PROVIDED INFORMATION:
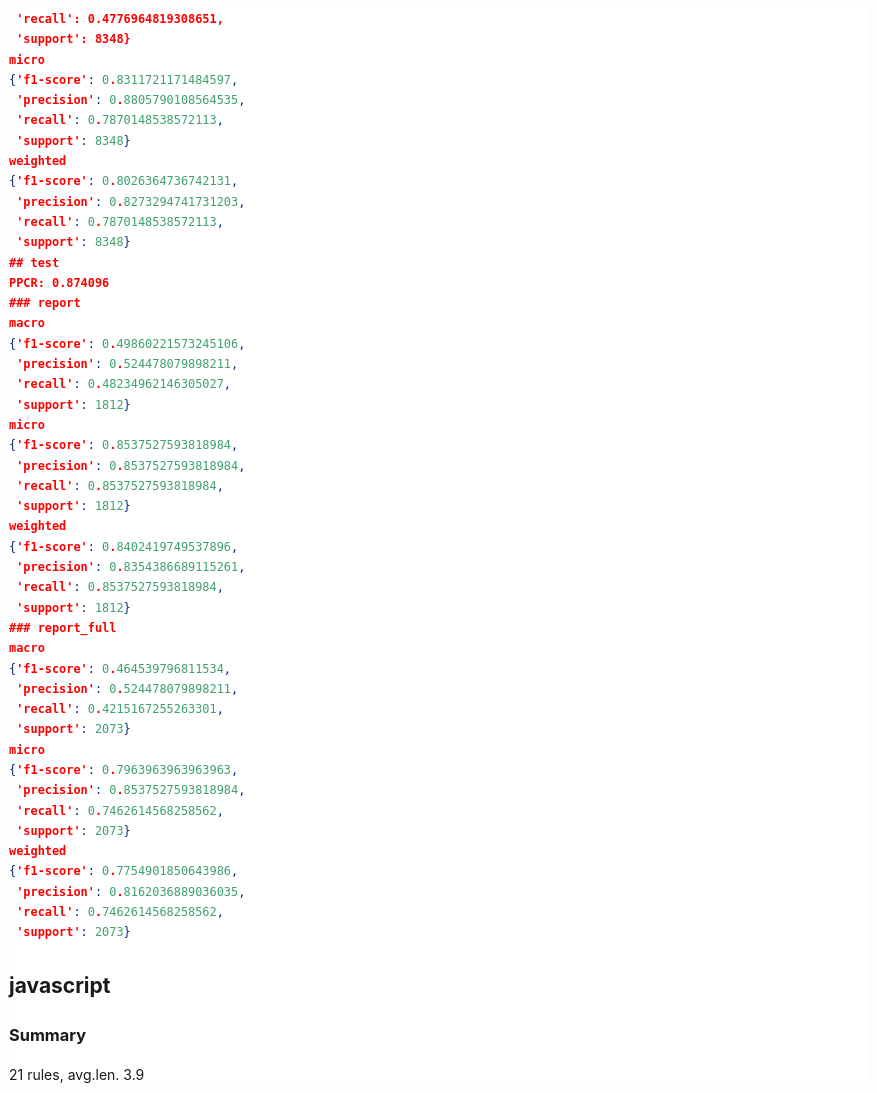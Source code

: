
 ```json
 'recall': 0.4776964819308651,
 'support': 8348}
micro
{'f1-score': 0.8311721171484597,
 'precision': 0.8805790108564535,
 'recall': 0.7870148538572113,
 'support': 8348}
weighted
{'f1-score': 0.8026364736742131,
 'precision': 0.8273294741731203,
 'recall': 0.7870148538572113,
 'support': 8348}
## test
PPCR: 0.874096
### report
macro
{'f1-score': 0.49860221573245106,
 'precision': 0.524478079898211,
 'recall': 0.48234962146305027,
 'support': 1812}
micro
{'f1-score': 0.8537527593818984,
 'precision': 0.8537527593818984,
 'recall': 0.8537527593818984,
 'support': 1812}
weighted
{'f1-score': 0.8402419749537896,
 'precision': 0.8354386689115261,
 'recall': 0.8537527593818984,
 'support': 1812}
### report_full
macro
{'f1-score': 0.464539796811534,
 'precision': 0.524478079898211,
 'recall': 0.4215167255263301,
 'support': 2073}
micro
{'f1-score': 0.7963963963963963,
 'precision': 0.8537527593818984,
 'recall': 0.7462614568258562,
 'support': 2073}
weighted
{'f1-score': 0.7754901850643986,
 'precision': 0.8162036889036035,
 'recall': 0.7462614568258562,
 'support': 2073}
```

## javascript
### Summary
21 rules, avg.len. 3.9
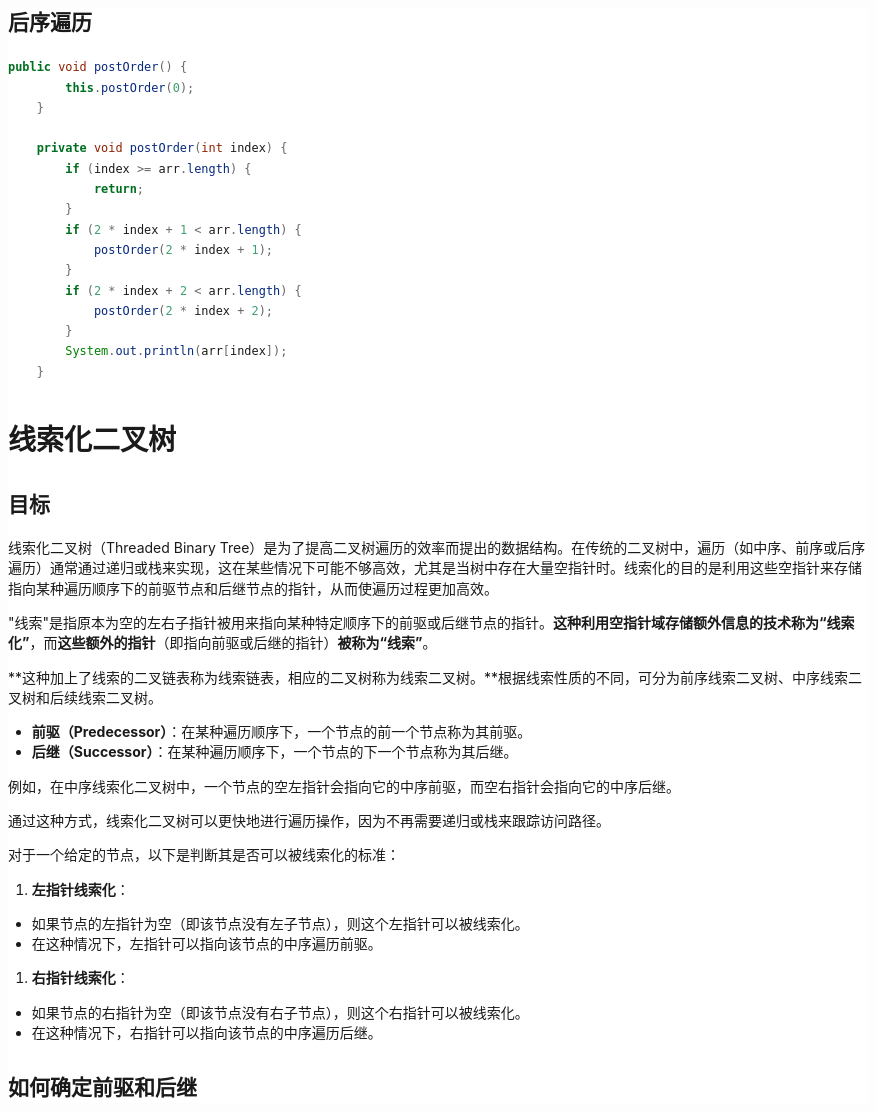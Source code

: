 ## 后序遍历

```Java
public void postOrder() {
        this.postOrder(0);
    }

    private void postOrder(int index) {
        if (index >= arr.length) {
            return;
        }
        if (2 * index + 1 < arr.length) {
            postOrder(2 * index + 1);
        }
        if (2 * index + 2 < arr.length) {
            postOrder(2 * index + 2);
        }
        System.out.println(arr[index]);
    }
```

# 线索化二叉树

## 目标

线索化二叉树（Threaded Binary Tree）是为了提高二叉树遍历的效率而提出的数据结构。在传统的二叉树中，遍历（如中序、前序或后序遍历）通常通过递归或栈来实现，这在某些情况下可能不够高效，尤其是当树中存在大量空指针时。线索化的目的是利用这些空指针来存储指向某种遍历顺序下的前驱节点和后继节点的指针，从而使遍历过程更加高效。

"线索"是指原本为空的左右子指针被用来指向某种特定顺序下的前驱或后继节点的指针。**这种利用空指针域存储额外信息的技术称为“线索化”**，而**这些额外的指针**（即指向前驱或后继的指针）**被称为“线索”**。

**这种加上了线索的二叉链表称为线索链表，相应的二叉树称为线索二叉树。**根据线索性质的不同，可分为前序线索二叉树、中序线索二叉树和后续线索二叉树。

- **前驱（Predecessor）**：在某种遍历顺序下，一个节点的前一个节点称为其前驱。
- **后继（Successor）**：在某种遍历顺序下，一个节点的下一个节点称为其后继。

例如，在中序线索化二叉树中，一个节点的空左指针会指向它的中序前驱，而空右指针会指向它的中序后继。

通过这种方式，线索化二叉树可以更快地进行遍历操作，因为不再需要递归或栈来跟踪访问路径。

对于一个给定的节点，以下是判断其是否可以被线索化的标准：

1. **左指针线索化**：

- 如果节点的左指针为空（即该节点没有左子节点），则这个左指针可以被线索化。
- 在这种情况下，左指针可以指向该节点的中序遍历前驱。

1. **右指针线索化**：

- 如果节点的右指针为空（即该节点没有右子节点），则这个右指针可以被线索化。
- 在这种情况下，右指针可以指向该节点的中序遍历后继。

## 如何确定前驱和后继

TASK OBJECTIVE:
Lines with the string "index": pick each one out of the material and return it.

RESULT OF THIS EXERCISE:
    private void postOrder(int index) {
        if (index >= arr.length) {
        if (2 * index + 1 < arr.length) {
            postOrder(2 * index + 1);
        if (2 * index + 2 < arr.length) {
            postOrder(2 * index + 2);
        System.out.println(arr[index]);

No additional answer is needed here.